X

The (Not So) New Shape Of (Pop) Punk To Come: No Pressure (2022)

by Prabu Pramayougha / 2 years ago / 1894 Views / 0 Comments /

Bagi saya, pop punk adalah sebuah ceruk musik yang kerap kali disalahpahami karena tumpah ruah dinamika di dalamnya – baik dari segi sikap, visual bahkan – yang paling seringkali dihajar –  pergeseran musikalitasnya dari masa ke masa.

Tentu beberapa poin perdebatan yang telah dipaparkan tersebut bermula dari perbedaan selera dan juga pemahaman akan konsep ‘pop punk’ itu sendiri. Ada yang meyakini bahwa format pop punk paling sahih adalah musik punk rock bernyanyi ala turunan dari Ramones dan Buzzcocks macam Green Day, The Queers atau roster-roster Lookout! Records juga Fat Wreck Chords, ada pula yang mengamini format modern ala Blink-182 post-Enema atau New Found Glory. Malah ada pula yang meyakini bahwa format pop punk yang lebih masuk akal adalah macam musik yang diusung oleh band-band tumblrcore macam Man Overboard, The Story So Far bahkan State Champs. The debacle has been going on and on and on.

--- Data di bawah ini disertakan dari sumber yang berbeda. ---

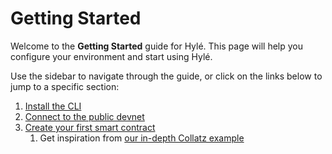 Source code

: # Getting Started

Welcome to the **Getting Started** guide for Hylé.
This page will help you configure your environment and start using Hylé.

Use the sidebar to navigate through the guide, or click on the links below to jump to a specific section:
<!-- Synched with index.md for now, and the sidebar -->
1. [Install the CLI](hyled-install-instructions.md)
1. [Connect to the public devnet](connect-to-devnet.md)
1. [Create your first smart contract](your-first-smart-contract.md)
	1. Get inspiration from [our in-depth Collatz example](collatz-example-in-depth.md) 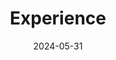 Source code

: ---
title: 'Experience'
date: 2024-05-31
type: landing

design:
  spacing: '5rem'

# Note: `username` refers to the user's folder name in `content/authors/`

# Page sections
sections:
  - block: resume-experience
    content:
      username: admin
    design:
      # Hugo date format
      date_format: 'January 2006'
      # Education or Experience section first?
      is_education_first: false
      columns: 2
  - block: resume-languages
    content:
      title: Languages
      username: admin
--- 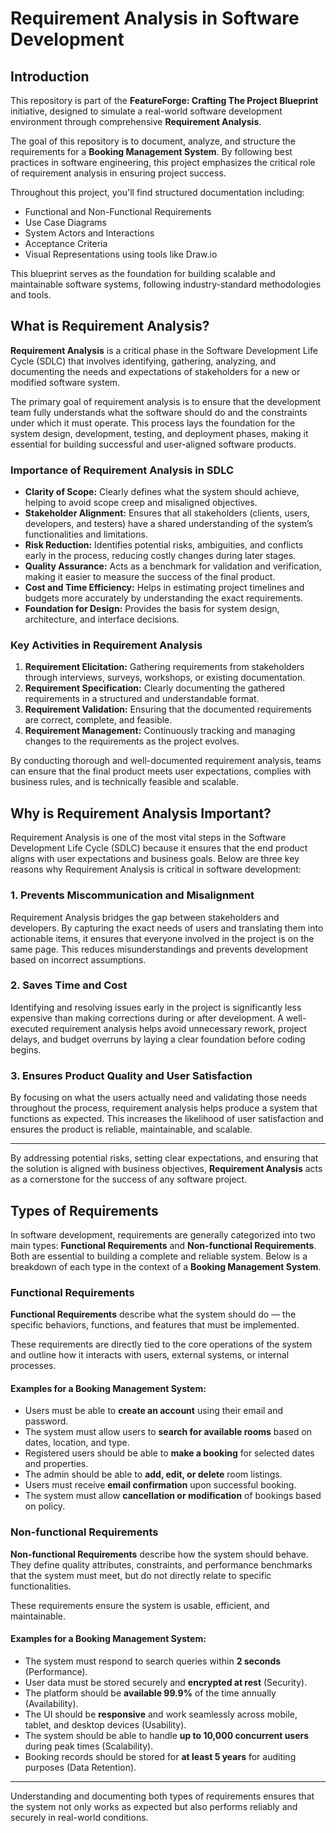 # Requirement Analysis in Software Development

## Introduction

This repository is part of the **FeatureForge: Crafting The Project Blueprint** initiative, designed to simulate a real-world software development environment through comprehensive **Requirement Analysis**.

The goal of this repository is to document, analyze, and structure the requirements for a **Booking Management System**. By following best practices in software engineering, this project emphasizes the critical role of requirement analysis in ensuring project success.

Throughout this project, you'll find structured documentation including:
- Functional and Non-Functional Requirements
- Use Case Diagrams
- System Actors and Interactions
- Acceptance Criteria
- Visual Representations using tools like Draw.io

This blueprint serves as the foundation for building scalable and maintainable software systems, following industry-standard methodologies and tools.


## What is Requirement Analysis?

**Requirement Analysis** is a critical phase in the Software Development Life Cycle (SDLC) that involves identifying, gathering, analyzing, and documenting the needs and expectations of stakeholders for a new or modified software system.

The primary goal of requirement analysis is to ensure that the development team fully understands what the software should do and the constraints under which it must operate. This process lays the foundation for the system design, development, testing, and deployment phases, making it essential for building successful and user-aligned software products.

### Importance of Requirement Analysis in SDLC

- **Clarity of Scope:** Clearly defines what the system should achieve, helping to avoid scope creep and misaligned objectives.
- **Stakeholder Alignment:** Ensures that all stakeholders (clients, users, developers, and testers) have a shared understanding of the system’s functionalities and limitations.
- **Risk Reduction:** Identifies potential risks, ambiguities, and conflicts early in the process, reducing costly changes during later stages.
- **Quality Assurance:** Acts as a benchmark for validation and verification, making it easier to measure the success of the final product.
- **Cost and Time Efficiency:** Helps in estimating project timelines and budgets more accurately by understanding the exact requirements.
- **Foundation for Design:** Provides the basis for system design, architecture, and interface decisions.

### Key Activities in Requirement Analysis

1. **Requirement Elicitation:** Gathering requirements from stakeholders through interviews, surveys, workshops, or existing documentation.
2. **Requirement Specification:** Clearly documenting the gathered requirements in a structured and understandable format.
3. **Requirement Validation:** Ensuring that the documented requirements are correct, complete, and feasible.
4. **Requirement Management:** Continuously tracking and managing changes to the requirements as the project evolves.

By conducting thorough and well-documented requirement analysis, teams can ensure that the final product meets user expectations, complies with business rules, and is technically feasible and scalable.


## Why is Requirement Analysis Important?

Requirement Analysis is one of the most vital steps in the Software Development Life Cycle (SDLC) because it ensures that the end product aligns with user expectations and business goals. Below are three key reasons why Requirement Analysis is critical in software development:

### 1. Prevents Miscommunication and Misalignment

Requirement Analysis bridges the gap between stakeholders and developers. By capturing the exact needs of users and translating them into actionable items, it ensures that everyone involved in the project is on the same page. This reduces misunderstandings and prevents development based on incorrect assumptions.

### 2. Saves Time and Cost

Identifying and resolving issues early in the project is significantly less expensive than making corrections during or after development. A well-executed requirement analysis helps avoid unnecessary rework, project delays, and budget overruns by laying a clear foundation before coding begins.

### 3. Ensures Product Quality and User Satisfaction

By focusing on what the users actually need and validating those needs throughout the process, requirement analysis helps produce a system that functions as expected. This increases the likelihood of user satisfaction and ensures the product is reliable, maintainable, and scalable.

---

By addressing potential risks, setting clear expectations, and ensuring that the solution is aligned with business objectives, **Requirement Analysis** acts as a cornerstone for the success of any software project.

## Types of Requirements

In software development, requirements are generally categorized into two main types: **Functional Requirements** and **Non-functional Requirements**. Both are essential to building a complete and reliable system. Below is a breakdown of each type in the context of a **Booking Management System**.

### Functional Requirements

**Functional Requirements** describe what the system should do — the specific behaviors, functions, and features that must be implemented.

These requirements are directly tied to the core operations of the system and outline how it interacts with users, external systems, or internal processes.

#### Examples for a Booking Management System:
- Users must be able to **create an account** using their email and password.
- The system must allow users to **search for available rooms** based on dates, location, and type.
- Registered users should be able to **make a booking** for selected dates and properties.
- The admin should be able to **add, edit, or delete** room listings.
- Users must receive **email confirmation** upon successful booking.
- The system must allow **cancellation or modification** of bookings based on policy.

### Non-functional Requirements

**Non-functional Requirements** describe how the system should behave. They define quality attributes, constraints, and performance benchmarks that the system must meet, but do not directly relate to specific functionalities.

These requirements ensure the system is usable, efficient, and maintainable.

#### Examples for a Booking Management System:
- The system must respond to search queries within **2 seconds** (Performance).
- User data must be stored securely and **encrypted at rest** (Security).
- The platform should be **available 99.9%** of the time annually (Availability).
- The UI should be **responsive** and work seamlessly across mobile, tablet, and desktop devices (Usability).
- The system should be able to handle **up to 10,000 concurrent users** during peak times (Scalability).
- Booking records should be stored for **at least 5 years** for auditing purposes (Data Retention).

---

Understanding and documenting both types of requirements ensures that the system not only works as expected but also performs reliably and securely in real-world conditions.
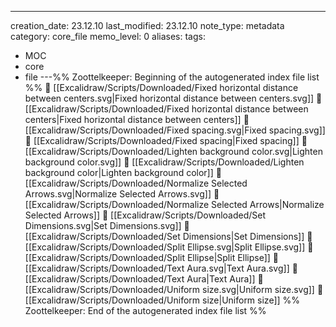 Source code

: ---
creation_date: 23.12.10
last_modified: 23.12.10
note_type: metadata
category: core_file
memo_level: 0
aliases: 
tags:
  - MOC
  - core
  - file
---%% Zoottelkeeper: Beginning of the autogenerated index file list  %%
📄 [[Excalidraw/Scripts/Downloaded/Fixed horizontal distance between centers.svg|Fixed horizontal distance between centers.svg]]
📄 [[Excalidraw/Scripts/Downloaded/Fixed horizontal distance between centers|Fixed horizontal distance between centers]]
📄 [[Excalidraw/Scripts/Downloaded/Fixed spacing.svg|Fixed spacing.svg]]
📄 [[Excalidraw/Scripts/Downloaded/Fixed spacing|Fixed spacing]]
📄 [[Excalidraw/Scripts/Downloaded/Lighten background color.svg|Lighten background color.svg]]
📄 [[Excalidraw/Scripts/Downloaded/Lighten background color|Lighten background color]]
📄 [[Excalidraw/Scripts/Downloaded/Normalize Selected Arrows.svg|Normalize Selected Arrows.svg]]
📄 [[Excalidraw/Scripts/Downloaded/Normalize Selected Arrows|Normalize Selected Arrows]]
📄 [[Excalidraw/Scripts/Downloaded/Set Dimensions.svg|Set Dimensions.svg]]
📄 [[Excalidraw/Scripts/Downloaded/Set Dimensions|Set Dimensions]]
📄 [[Excalidraw/Scripts/Downloaded/Split Ellipse.svg|Split Ellipse.svg]]
📄 [[Excalidraw/Scripts/Downloaded/Split Ellipse|Split Ellipse]]
📄 [[Excalidraw/Scripts/Downloaded/Text Aura.svg|Text Aura.svg]]
📄 [[Excalidraw/Scripts/Downloaded/Text Aura|Text Aura]]
📄 [[Excalidraw/Scripts/Downloaded/Uniform size.svg|Uniform size.svg]]
📄 [[Excalidraw/Scripts/Downloaded/Uniform size|Uniform size]]
%% Zoottelkeeper: End of the autogenerated index file list  %%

Jujur saya pribadi memang lebih menyukai format pop punk 90-an ala Green Day atau bahkan irisan skate punk ala Blink-182 era Scott Raynor. Bisa jadi itu hanya batas referensi saya – yang sudah kepala tiga sekarang – bahwa format musik macam itulah yang sahih menaungi agresi punk rock dengan harmonisasi vokal yang super poppy. Tapi saya pun tidak menutup hati bahwa beberapa rilisan dari New Found Glory atau bahkan Saves The Day (era awal) bisa meluluhkan usangnya selera musik sok iyeh saya soal pop punk. Dan di tahun 2022 ini pun ternyata muncul sebuah rilisan yang setelah saya dengarkan beberapa kali secara seksama dan membuat saya merespon lirih: “Ya bolehlah.”

Rilisan tersebut adalah album penuh perdana dari No Pressure – proyek sampingan para personil band The Story So Far, Regulate dan Light Years.

 

Awalnya saya tak terlalu peduli dengan keberadaan No Pressure. Saya hanya menganggap mereka sebuah band melodic hardcore (dengan mazhab melodic 90-an ala Lifetime atau Kid Dynamite) yang tiba-tiba populer karena faktor pamor Parker Cannon di dalamnya dan juga berkat dirilis oleh sebuah label hardcore ternama bernama Triple B Records – yang tentu memiliki pengaruh yang dirasa signifikan mengingat No Pressure pun kini digemari banyak pendengar musik hardcore. Ah satu lagi, video live mereka pun sempat diunggah oleh hate5six. Jadi saya rasa kala itu, mereka hanyalah band yang memang sedang di atas awan berkat keniscayaan zaman saja.

Sampai suatu hari di tengah bercengkerama dengan beberapa kawan, mereka bertanya akan pendapat saya tentang No Pressure. Saya pun gagap dibuatnya karena memang pada saat itu saya belum pernah mendengarkan satu pun lagu dari band yang terbentuk di tahun  2020 tersebut. Pulang ke rumah, saya pun memutuskan untuk mencoba mendengarkan album perdana mereka.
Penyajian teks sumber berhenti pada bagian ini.